The answer must be every line below that holds the word "name".

==================================================

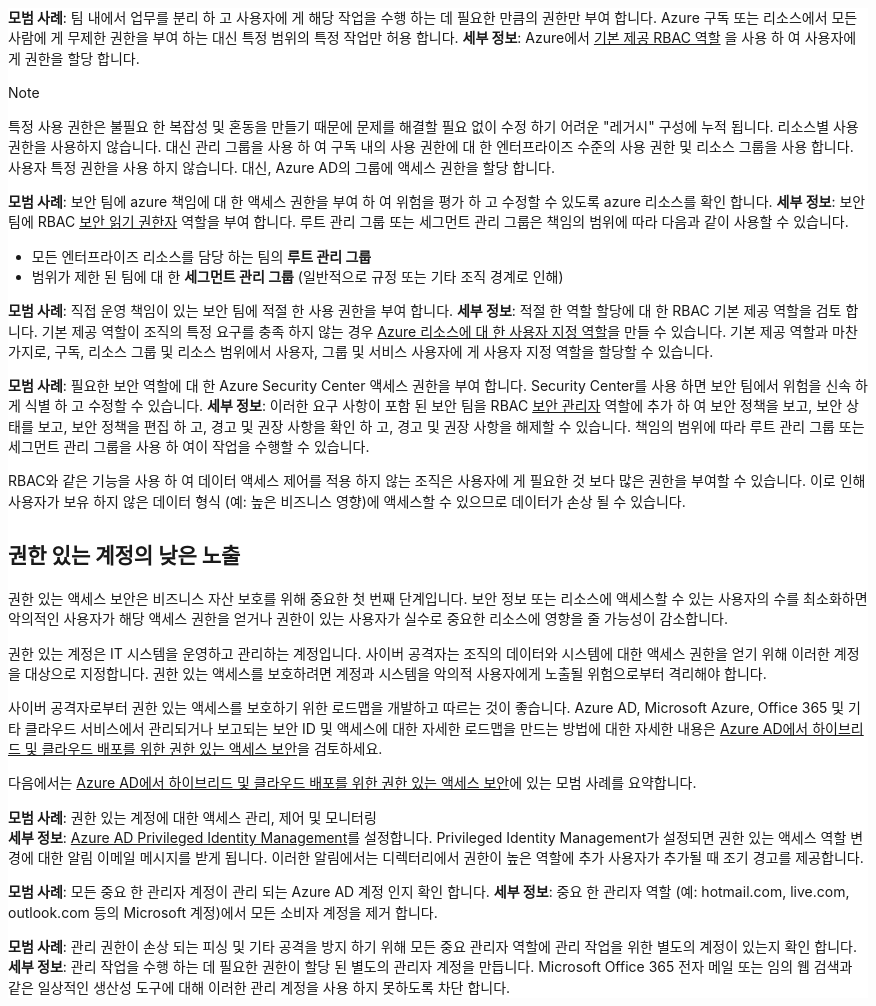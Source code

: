 **모범 사례**: 팀 내에서 업무를 분리 하 고 사용자에 게 해당 작업을 수행 하는 데 필요한 만큼의 권한만 부여 합니다. Azure 구독 또는 리소스에서 모든 사람에 게 무제한 권한을 부여 하는 대신 특정 범위의 특정 작업만 허용 합니다.
**세부 정보**: Azure에서 [기본 제공 RBAC 역할](/azure/role-based-access-control/built-in-roles) 을 사용 하 여 사용자에 게 권한을 할당 합니다.

> [!Note]
> 특정 사용 권한은 불필요 한 복잡성 및 혼동을 만들기 때문에 문제를 해결할 필요 없이 수정 하기 어려운 "레거시" 구성에 누적 됩니다. 리소스별 사용 권한을 사용하지 않습니다. 대신 관리 그룹을 사용 하 여 구독 내의 사용 권한에 대 한 엔터프라이즈 수준의 사용 권한 및 리소스 그룹을 사용 합니다. 사용자 특정 권한을 사용 하지 않습니다. 대신, Azure AD의 그룹에 액세스 권한을 할당 합니다.

**모범 사례**: 보안 팀에 azure 책임에 대 한 액세스 권한을 부여 하 여 위험을 평가 하 고 수정할 수 있도록 azure 리소스를 확인 합니다.
**세부 정보**: 보안 팀에 RBAC [보안 읽기 권한자](/azure/role-based-access-control/built-in-roles#security-reader) 역할을 부여 합니다. 루트 관리 그룹 또는 세그먼트 관리 그룹은 책임의 범위에 따라 다음과 같이 사용할 수 있습니다.

* 모든 엔터프라이즈 리소스를 담당 하는 팀의 **루트 관리 그룹**
* 범위가 제한 된 팀에 대 한 **세그먼트 관리 그룹** (일반적으로 규정 또는 기타 조직 경계로 인해)

**모범 사례**: 직접 운영 책임이 있는 보안 팀에 적절 한 사용 권한을 부여 합니다.
**세부 정보**: 적절 한 역할 할당에 대 한 RBAC 기본 제공 역할을 검토 합니다. 기본 제공 역할이 조직의 특정 요구를 충족 하지 않는 경우 [Azure 리소스에 대 한 사용자 지정 역할](/azure/role-based-access-control/custom-roles)을 만들 수 있습니다. 기본 제공 역할과 마찬가지로, 구독, 리소스 그룹 및 리소스 범위에서 사용자, 그룹 및 서비스 사용자에 게 사용자 지정 역할을 할당할 수 있습니다.

**모범 사례**: 필요한 보안 역할에 대 한 Azure Security Center 액세스 권한을 부여 합니다. Security Center를 사용 하면 보안 팀에서 위험을 신속 하 게 식별 하 고 수정할 수 있습니다.
**세부 정보**: 이러한 요구 사항이 포함 된 보안 팀을 RBAC [보안 관리자](/azure/role-based-access-control/built-in-roles#security-admin) 역할에 추가 하 여 보안 정책을 보고, 보안 상태를 보고, 보안 정책을 편집 하 고, 경고 및 권장 사항을 확인 하 고, 경고 및 권장 사항을 해제할 수 있습니다. 책임의 범위에 따라 루트 관리 그룹 또는 세그먼트 관리 그룹을 사용 하 여이 작업을 수행할 수 있습니다.

RBAC와 같은 기능을 사용 하 여 데이터 액세스 제어를 적용 하지 않는 조직은 사용자에 게 필요한 것 보다 많은 권한을 부여할 수 있습니다. 이로 인해 사용자가 보유 하지 않은 데이터 형식 (예: 높은 비즈니스 영향)에 액세스할 수 있으므로 데이터가 손상 될 수 있습니다.

## <a name="lower-exposure-of-privileged-accounts"></a>권한 있는 계정의 낮은 노출

권한 있는 액세스 보안은 비즈니스 자산 보호를 위해 중요한 첫 번째 단계입니다. 보안 정보 또는 리소스에 액세스할 수 있는 사용자의 수를 최소화하면 악의적인 사용자가 해당 액세스 권한을 얻거나 권한이 있는 사용자가 실수로 중요한 리소스에 영향을 줄 가능성이 감소합니다.

권한 있는 계정은 IT 시스템을 운영하고 관리하는 계정입니다. 사이버 공격자는 조직의 데이터와 시스템에 대한 액세스 권한을 얻기 위해 이러한 계정을 대상으로 지정합니다. 권한 있는 액세스를 보호하려면 계정과 시스템을 악의적 사용자에게 노출될 위험으로부터 격리해야 합니다.

사이버 공격자로부터 권한 있는 액세스를 보호하기 위한 로드맵을 개발하고 따르는 것이 좋습니다. Azure AD, Microsoft Azure, Office 365 및 기타 클라우드 서비스에서 관리되거나 보고되는 보안 ID 및 액세스에 대한 자세한 로드맵을 만드는 방법에 대한 자세한 내용은 [Azure AD에서 하이브리드 및 클라우드 배포를 위한 권한 있는 액세스 보안](/azure/active-directory/users-groups-roles/directory-admin-roles-secure)을 검토하세요.

다음에서는 [Azure AD에서 하이브리드 및 클라우드 배포를 위한 권한 있는 액세스 보안](/azure/active-directory/users-groups-roles/directory-admin-roles-secure)에 있는 모범 사례를 요약합니다.

**모범 사례**: 권한 있는 계정에 대한 액세스 관리, 제어 및 모니터링   
**세부 정보**: [Azure AD Privileged Identity Management](/azure/active-directory/privileged-identity-management/active-directory-securing-privileged-access)를 설정합니다. Privileged Identity Management가 설정되면 권한 있는 액세스 역할 변경에 대한 알림 이메일 메시지를 받게 됩니다. 이러한 알림에서는 디렉터리에서 권한이 높은 역할에 추가 사용자가 추가될 때 조기 경고를 제공합니다.

**모범 사례**: 모든 중요 한 관리자 계정이 관리 되는 Azure AD 계정 인지 확인 합니다.
**세부 정보**: 중요 한 관리자 역할 (예: hotmail.com, live.com, outlook.com 등의 Microsoft 계정)에서 모든 소비자 계정을 제거 합니다.

**모범 사례**: 관리 권한이 손상 되는 피싱 및 기타 공격을 방지 하기 위해 모든 중요 관리자 역할에 관리 작업을 위한 별도의 계정이 있는지 확인 합니다.
**세부 정보**: 관리 작업을 수행 하는 데 필요한 권한이 할당 된 별도의 관리자 계정을 만듭니다. Microsoft Office 365 전자 메일 또는 임의 웹 검색과 같은 일상적인 생산성 도구에 대해 이러한 관리 계정을 사용 하지 못하도록 차단 합니다.
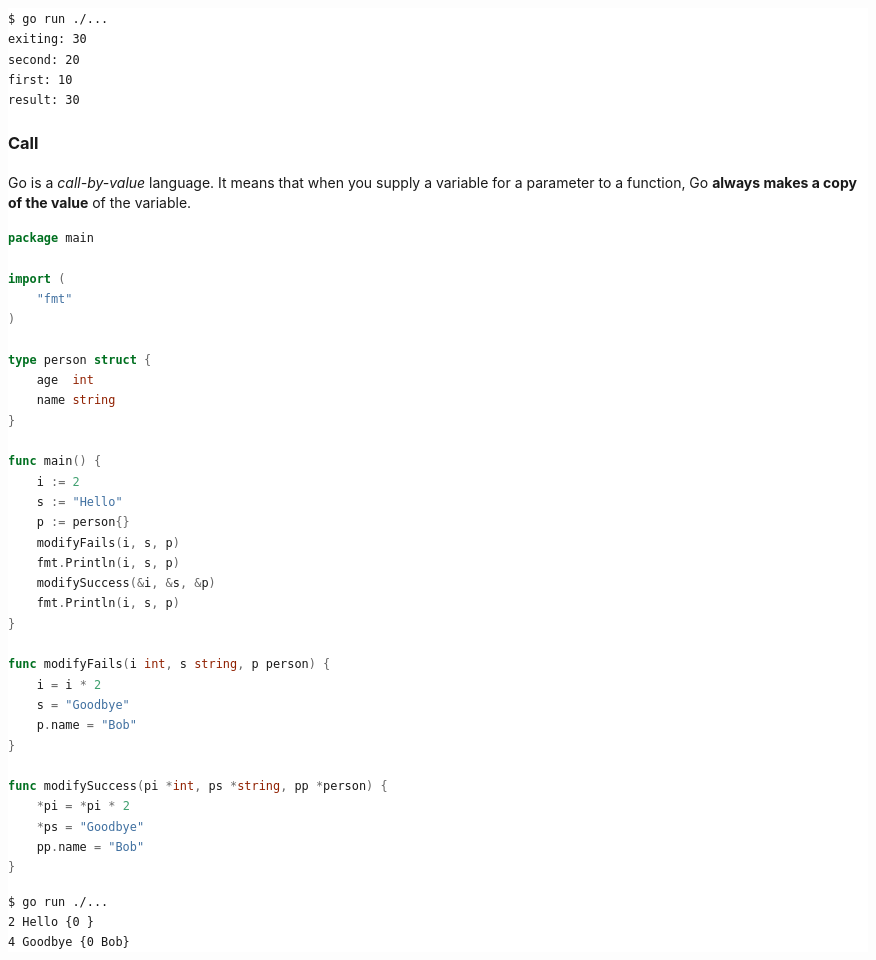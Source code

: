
 ```shell
$ go run ./...
exiting: 30
second: 20
first: 10
result: 30
```

### Call

Go is a _call-by-value_ language. It means that when you supply a variable for a parameter to a function,
Go **always makes a copy of the value** of the variable.

```go
package main

import (
	"fmt"
)

type person struct {
	age  int
	name string
}

func main() {
	i := 2
	s := "Hello"
	p := person{}
	modifyFails(i, s, p)
	fmt.Println(i, s, p)
	modifySuccess(&i, &s, &p)
	fmt.Println(i, s, p)
}

func modifyFails(i int, s string, p person) {
	i = i * 2
	s = "Goodbye"
	p.name = "Bob"
}

func modifySuccess(pi *int, ps *string, pp *person) {
	*pi = *pi * 2
	*ps = "Goodbye"
	pp.name = "Bob"
}
```

```shell
$ go run ./...
2 Hello {0 }
4 Goodbye {0 Bob}
```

==================================================

• [OUTPUT FOR THIS EXERCISE]:
## <a name="lower-exposure-of-privileged-accounts"></a>권한 있는 계정의 낮은 노출
	name string
	p.name = "Bob"
	pp.name = "Bob"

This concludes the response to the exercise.